Although the use of trade names and marks used in commerce (i.e., trademarks, service marks, certification marks, and collective marks) are permissible in patent applications, the proprietary nature of the marks should be respected and every effort made to prevent their use in any manner which might adversely affect their validity as commercial marks.
Claim Rejections - 35 USC § 112
The following is a quotation of the first paragraph of 35 U.S.C. 112(a):
(a) IN GENERAL.—The specification shall contain a written description of the invention, and of the manner and process of making and using it, in such full, clear, concise, and exact terms as to enable any person skilled in the art to which it pertains, or with which it is most nearly connected, to make and use the same, and shall set forth the best mode contemplated by the inventor or joint inventor of carrying out the invention.
The following is a quotation of the first paragraph of pre-AIA 35 U.S.C. 112:
The specification shall contain a written description of the invention, and of the manner and process of making and using it, in such full, clear, concise, and exact terms as to enable any person skilled in the art to which it pertains, or with which it is most nearly connected, to make and use the same, and shall set forth the best mode contemplated by the inventor of carrying out his invention.
5. Claims 1-10 and 12 are rejected under 35 U.S.C. 112(a) or 35 U.S.C. 112 (pre-AIA ), first paragraph, as failing to comply with the written description requirement. The claims contain subject matter which was not described in the specification in such a way as to reasonably convey to one skilled in the relevant art that the inventor or a joint inventor, or for applications subject to pre-AIA 35 U.S.C. 112, the inventor(s), at the time the application was filed, had possession of the claimed invention.

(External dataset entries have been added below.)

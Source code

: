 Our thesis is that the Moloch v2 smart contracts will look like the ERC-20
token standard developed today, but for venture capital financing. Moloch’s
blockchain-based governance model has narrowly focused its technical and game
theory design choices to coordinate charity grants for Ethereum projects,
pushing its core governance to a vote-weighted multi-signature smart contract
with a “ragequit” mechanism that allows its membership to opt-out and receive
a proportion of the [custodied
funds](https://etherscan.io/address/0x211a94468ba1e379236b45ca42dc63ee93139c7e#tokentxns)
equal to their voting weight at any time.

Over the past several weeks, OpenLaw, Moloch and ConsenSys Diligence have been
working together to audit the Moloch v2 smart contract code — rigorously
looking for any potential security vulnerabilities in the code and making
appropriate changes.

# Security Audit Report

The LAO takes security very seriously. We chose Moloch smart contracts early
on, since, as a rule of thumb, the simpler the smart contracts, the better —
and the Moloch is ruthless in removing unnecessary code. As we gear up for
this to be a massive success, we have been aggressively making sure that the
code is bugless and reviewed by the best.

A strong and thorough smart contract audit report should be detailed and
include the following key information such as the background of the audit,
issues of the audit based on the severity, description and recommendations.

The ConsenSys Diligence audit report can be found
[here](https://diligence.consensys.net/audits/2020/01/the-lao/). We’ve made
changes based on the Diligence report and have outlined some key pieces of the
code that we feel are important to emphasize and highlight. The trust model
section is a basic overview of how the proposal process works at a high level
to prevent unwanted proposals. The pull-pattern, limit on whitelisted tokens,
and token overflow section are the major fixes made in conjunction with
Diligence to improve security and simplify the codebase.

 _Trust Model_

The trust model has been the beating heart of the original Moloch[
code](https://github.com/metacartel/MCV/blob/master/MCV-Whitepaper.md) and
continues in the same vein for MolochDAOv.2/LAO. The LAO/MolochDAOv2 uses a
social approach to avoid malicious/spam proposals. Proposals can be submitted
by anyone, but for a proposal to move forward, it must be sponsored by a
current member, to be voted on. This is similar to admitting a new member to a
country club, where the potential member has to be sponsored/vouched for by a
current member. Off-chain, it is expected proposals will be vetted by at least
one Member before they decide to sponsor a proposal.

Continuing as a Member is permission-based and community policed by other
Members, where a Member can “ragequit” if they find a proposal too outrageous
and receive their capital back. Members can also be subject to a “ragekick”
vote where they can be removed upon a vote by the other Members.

The MPEP states that the purpose of the written description requirement is to ensure that the inventor had possession, as of the filing date of the application, of the specific subject matter later claimed. The MPEP lists factors that can be used to determine if sufficient evidence of possession has been furnished in the disclosure of the application. These include “level of skill and knowledge in the art, partial structure, physical and/or chemical properties, functional characteristics alone or coupled with a known or disclosed correlation between structure and function, and the method of making the claimed invention.”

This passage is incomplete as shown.